**Action item:** Please find the lines in the entries below that contain the word "instant", and copy each one.

**Information:**
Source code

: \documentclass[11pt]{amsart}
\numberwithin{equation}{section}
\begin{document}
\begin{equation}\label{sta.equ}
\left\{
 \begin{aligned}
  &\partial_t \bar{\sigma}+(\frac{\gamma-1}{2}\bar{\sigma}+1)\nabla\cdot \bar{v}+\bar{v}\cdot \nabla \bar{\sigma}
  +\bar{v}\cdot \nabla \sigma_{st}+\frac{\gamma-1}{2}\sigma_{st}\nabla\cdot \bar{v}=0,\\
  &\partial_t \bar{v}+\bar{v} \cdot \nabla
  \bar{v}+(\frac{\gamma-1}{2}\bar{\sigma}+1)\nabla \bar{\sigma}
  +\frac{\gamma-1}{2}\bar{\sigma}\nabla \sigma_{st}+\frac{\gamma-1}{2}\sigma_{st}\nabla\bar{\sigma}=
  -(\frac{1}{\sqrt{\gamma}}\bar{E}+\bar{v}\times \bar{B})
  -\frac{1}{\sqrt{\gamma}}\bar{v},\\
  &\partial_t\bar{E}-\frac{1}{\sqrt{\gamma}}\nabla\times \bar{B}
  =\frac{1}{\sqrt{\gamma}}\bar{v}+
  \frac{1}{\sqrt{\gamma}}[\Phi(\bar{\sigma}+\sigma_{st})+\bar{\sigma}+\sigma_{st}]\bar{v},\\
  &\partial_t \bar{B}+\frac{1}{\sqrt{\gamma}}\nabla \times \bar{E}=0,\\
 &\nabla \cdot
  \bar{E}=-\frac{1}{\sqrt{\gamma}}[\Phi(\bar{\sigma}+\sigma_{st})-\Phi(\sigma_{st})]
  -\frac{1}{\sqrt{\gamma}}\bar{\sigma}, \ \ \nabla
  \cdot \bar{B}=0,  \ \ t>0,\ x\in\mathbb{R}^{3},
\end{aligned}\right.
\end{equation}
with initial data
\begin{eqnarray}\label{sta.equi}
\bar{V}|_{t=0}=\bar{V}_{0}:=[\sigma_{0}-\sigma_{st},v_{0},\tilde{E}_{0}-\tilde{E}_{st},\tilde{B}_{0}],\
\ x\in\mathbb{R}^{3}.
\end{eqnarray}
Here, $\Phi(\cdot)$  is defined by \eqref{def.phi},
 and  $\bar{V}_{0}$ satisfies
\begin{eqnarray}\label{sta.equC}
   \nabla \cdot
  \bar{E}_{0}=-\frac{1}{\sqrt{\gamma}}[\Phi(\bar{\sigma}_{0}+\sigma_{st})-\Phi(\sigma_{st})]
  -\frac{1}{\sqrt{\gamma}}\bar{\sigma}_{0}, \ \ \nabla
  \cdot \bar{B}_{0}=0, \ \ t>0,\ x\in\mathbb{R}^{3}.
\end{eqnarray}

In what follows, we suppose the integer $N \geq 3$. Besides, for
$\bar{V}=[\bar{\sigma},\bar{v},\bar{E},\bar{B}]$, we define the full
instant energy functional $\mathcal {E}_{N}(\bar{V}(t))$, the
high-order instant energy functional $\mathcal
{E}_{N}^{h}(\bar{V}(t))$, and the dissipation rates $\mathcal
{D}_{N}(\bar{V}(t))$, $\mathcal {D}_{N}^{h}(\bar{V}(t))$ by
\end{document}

---

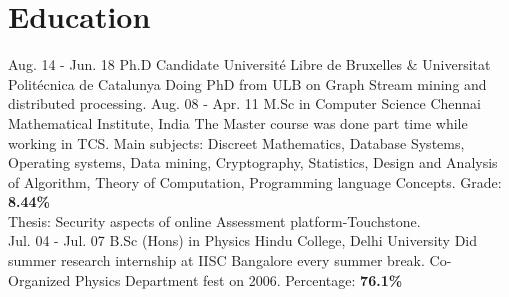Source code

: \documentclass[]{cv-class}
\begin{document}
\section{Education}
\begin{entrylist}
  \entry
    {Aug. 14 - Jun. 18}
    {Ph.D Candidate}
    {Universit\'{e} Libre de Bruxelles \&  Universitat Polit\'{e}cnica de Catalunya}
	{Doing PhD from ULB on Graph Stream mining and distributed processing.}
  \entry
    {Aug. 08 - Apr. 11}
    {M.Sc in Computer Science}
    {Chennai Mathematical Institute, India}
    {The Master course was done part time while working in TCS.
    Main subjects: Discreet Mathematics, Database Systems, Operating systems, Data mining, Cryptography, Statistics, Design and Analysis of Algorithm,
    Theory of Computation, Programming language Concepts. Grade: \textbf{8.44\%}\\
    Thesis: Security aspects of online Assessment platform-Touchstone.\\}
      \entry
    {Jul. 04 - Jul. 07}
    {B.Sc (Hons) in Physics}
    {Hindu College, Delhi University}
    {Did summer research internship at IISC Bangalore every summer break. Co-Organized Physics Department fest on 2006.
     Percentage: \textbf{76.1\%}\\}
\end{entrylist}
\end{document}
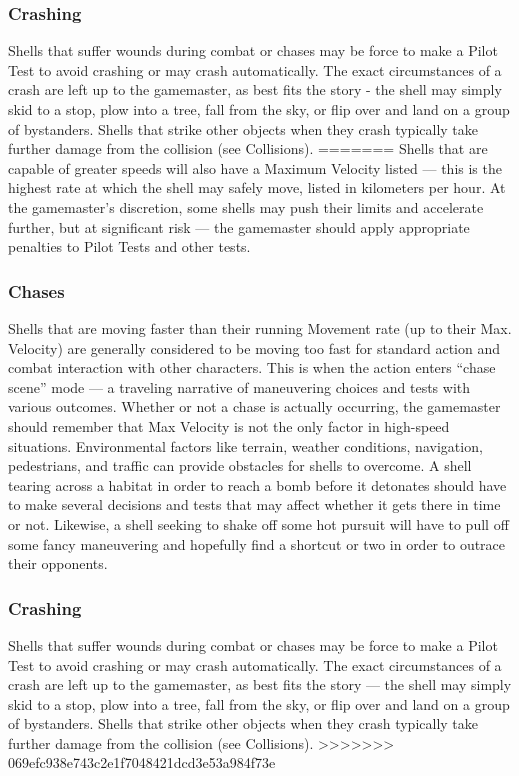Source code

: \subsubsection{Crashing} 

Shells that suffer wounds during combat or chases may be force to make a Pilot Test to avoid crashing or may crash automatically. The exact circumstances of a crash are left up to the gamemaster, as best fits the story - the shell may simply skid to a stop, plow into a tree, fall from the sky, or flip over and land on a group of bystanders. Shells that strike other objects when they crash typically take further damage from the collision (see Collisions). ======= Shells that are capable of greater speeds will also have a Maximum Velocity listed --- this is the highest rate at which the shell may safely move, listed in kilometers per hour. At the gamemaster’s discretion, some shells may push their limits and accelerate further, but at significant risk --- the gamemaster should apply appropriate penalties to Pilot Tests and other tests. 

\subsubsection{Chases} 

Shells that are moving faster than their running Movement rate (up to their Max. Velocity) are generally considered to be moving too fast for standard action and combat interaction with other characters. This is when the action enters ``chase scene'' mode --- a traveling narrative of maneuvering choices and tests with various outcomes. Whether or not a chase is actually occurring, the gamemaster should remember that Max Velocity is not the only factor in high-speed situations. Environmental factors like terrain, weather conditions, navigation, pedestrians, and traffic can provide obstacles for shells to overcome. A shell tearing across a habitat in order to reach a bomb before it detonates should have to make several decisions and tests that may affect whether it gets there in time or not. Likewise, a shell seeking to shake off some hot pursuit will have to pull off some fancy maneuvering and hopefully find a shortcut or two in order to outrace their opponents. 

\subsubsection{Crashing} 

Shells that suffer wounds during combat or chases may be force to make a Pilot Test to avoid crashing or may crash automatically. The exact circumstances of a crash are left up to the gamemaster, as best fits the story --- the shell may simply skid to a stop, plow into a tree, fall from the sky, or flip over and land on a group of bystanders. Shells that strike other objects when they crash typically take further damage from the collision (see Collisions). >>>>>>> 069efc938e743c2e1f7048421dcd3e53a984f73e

...

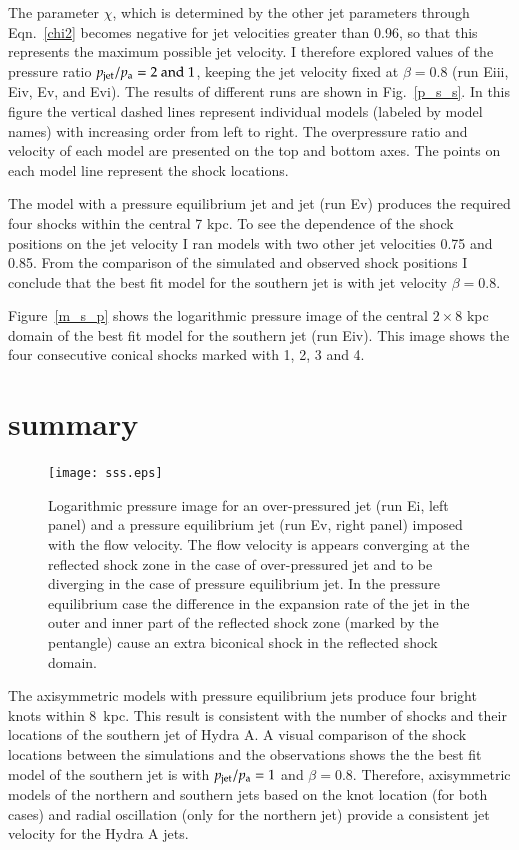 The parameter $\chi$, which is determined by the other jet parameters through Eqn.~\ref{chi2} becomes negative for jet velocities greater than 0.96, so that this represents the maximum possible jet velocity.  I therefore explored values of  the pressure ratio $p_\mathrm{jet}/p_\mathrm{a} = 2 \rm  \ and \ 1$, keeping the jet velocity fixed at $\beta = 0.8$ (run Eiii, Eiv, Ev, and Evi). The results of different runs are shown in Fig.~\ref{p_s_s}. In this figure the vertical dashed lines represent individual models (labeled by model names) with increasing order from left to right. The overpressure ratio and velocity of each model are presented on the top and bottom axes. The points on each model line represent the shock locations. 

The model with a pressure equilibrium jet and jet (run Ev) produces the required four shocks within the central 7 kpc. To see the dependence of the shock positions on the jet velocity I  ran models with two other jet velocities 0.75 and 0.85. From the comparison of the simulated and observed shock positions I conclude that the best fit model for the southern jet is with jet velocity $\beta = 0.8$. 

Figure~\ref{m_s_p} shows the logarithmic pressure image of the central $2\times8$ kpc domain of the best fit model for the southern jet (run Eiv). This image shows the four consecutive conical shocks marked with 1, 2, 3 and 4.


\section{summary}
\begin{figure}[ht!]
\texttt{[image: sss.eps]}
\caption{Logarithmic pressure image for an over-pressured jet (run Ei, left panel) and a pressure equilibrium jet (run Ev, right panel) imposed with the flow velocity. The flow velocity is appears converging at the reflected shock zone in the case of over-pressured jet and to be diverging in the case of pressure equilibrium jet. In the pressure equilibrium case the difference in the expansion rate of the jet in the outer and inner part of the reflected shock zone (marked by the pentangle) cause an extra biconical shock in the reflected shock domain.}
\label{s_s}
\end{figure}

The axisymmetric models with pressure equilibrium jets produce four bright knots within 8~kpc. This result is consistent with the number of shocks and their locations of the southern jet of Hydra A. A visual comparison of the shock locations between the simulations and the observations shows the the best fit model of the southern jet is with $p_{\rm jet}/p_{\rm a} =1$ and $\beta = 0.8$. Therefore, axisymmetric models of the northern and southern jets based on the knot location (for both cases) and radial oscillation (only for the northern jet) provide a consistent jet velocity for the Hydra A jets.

**Response area:**
instant energy functional $\mathcal {E}_{N}(\bar{V}(t))$, the
high-order instant energy functional $\mathcal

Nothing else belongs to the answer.